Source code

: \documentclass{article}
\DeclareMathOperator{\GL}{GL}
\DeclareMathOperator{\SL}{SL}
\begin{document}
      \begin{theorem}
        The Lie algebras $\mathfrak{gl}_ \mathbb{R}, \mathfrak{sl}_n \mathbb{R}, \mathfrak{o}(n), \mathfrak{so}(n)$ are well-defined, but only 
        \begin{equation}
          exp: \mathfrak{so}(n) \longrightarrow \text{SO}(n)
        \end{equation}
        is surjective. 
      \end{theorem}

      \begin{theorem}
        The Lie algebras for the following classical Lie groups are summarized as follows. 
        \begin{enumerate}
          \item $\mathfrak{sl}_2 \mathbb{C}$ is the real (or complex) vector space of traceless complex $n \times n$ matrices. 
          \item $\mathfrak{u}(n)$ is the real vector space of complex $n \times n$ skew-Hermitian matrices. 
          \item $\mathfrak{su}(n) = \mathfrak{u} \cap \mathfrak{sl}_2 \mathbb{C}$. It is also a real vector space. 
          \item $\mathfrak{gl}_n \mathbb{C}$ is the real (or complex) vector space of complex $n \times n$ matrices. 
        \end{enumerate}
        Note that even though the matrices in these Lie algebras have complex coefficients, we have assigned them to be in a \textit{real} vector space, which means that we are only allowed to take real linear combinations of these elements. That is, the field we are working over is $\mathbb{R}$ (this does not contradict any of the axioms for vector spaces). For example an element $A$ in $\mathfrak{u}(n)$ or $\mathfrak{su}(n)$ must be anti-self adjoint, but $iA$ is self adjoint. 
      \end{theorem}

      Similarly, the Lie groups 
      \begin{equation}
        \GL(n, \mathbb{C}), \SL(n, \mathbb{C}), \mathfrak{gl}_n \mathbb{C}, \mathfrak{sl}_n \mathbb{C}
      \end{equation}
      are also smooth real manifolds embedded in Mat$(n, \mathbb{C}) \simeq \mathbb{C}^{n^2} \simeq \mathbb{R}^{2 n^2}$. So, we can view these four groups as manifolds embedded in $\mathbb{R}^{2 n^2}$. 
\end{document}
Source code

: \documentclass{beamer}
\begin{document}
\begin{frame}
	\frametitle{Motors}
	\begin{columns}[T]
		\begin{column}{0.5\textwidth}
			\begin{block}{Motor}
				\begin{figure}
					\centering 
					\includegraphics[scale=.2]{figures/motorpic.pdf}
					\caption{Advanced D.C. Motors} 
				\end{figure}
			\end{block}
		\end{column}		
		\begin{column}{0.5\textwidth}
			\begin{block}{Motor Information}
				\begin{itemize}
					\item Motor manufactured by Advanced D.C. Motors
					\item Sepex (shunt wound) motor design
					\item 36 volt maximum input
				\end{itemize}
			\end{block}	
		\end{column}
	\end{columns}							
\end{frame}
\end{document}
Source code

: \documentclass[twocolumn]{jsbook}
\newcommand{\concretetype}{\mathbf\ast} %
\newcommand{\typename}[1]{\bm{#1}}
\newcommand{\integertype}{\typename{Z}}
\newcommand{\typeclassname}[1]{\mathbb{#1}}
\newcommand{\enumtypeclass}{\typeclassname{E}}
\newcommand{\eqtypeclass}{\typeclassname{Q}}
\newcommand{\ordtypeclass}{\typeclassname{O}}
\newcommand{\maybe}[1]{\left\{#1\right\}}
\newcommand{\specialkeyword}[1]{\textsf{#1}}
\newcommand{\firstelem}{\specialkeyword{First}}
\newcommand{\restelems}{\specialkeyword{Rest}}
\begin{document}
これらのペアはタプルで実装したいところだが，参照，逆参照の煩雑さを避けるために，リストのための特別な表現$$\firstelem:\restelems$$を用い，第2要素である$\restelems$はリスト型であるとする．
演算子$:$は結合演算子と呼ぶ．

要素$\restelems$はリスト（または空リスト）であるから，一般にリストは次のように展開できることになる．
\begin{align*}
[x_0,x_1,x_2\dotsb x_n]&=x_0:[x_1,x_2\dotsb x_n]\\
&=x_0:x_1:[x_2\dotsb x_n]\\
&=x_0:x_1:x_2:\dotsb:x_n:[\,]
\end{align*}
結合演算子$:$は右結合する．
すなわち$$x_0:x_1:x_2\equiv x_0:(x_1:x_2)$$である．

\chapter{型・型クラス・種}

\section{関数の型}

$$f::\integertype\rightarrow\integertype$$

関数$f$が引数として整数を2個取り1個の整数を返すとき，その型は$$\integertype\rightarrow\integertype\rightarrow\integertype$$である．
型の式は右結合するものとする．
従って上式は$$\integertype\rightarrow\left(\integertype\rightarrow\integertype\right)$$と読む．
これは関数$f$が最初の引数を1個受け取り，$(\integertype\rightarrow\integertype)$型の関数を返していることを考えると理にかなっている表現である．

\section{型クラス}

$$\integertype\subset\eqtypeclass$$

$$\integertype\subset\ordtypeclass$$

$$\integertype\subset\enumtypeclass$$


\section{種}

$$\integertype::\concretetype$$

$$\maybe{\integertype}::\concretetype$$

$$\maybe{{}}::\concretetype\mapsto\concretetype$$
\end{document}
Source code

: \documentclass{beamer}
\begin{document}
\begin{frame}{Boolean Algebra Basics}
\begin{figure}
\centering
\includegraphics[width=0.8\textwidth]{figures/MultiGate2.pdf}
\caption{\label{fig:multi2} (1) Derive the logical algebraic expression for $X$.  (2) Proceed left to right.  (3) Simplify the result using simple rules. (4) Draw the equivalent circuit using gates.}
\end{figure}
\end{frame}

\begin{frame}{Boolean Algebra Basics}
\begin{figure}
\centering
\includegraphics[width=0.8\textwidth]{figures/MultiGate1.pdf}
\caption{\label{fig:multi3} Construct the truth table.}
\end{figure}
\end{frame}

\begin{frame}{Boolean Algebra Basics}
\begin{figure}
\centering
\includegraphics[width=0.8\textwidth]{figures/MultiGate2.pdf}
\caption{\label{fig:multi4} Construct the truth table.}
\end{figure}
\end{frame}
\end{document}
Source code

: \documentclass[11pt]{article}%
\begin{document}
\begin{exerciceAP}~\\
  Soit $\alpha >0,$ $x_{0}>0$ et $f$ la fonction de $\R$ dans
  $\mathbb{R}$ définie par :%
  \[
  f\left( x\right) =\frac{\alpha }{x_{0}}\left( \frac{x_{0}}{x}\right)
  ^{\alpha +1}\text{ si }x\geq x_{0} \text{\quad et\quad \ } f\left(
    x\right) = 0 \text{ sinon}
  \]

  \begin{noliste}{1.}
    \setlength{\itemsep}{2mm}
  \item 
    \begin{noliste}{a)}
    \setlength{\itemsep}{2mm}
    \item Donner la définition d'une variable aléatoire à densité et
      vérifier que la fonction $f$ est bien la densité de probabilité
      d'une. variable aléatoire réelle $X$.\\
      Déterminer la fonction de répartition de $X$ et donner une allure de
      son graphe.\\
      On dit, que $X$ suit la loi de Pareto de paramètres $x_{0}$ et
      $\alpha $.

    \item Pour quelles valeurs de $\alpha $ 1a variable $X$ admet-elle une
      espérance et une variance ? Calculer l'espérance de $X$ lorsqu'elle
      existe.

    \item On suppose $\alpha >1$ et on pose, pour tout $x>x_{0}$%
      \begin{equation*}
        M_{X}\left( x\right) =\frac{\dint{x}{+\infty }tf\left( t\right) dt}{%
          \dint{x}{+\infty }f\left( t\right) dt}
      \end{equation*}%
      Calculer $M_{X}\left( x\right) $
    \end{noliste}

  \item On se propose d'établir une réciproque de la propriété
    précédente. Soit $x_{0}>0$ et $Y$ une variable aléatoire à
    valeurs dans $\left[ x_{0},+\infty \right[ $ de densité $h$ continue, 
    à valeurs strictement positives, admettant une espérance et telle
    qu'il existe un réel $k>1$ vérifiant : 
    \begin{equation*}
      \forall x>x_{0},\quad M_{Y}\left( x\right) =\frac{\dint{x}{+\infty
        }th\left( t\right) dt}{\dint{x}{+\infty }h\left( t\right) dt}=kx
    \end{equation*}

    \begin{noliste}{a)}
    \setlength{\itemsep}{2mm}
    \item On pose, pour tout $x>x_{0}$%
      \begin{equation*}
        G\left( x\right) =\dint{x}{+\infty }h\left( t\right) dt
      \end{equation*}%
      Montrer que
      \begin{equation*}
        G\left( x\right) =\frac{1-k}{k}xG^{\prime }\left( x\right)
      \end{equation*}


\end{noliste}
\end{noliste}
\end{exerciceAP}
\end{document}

#####

Locate and copy each line in the data above that includes the word "Construct".

\caption{\label{fig:multi3} Construct the truth table.}
\caption{\label{fig:multi4} Construct the truth table.}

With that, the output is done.